**About this exercise:** From the entries provided below, copy each line that contains the word "function".

**Working data:**
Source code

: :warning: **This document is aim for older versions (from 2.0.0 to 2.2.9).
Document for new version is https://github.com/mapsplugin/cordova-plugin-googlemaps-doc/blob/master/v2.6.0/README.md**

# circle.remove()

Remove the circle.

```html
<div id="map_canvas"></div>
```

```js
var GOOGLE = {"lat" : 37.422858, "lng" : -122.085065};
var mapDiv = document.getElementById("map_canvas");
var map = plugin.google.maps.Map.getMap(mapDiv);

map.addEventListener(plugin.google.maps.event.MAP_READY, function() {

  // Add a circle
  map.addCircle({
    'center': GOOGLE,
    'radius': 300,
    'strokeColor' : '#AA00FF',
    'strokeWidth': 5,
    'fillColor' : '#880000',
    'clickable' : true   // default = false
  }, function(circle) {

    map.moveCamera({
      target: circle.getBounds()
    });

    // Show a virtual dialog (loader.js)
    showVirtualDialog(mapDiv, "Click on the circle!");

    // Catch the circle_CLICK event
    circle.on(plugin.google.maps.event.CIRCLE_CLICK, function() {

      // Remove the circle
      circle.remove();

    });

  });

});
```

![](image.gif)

**Written solution:**
map.addEventListener(plugin.google.maps.event.MAP_READY, function() {
  }, function(circle) {
    circle.on(plugin.google.maps.event.CIRCLE_CLICK, function() {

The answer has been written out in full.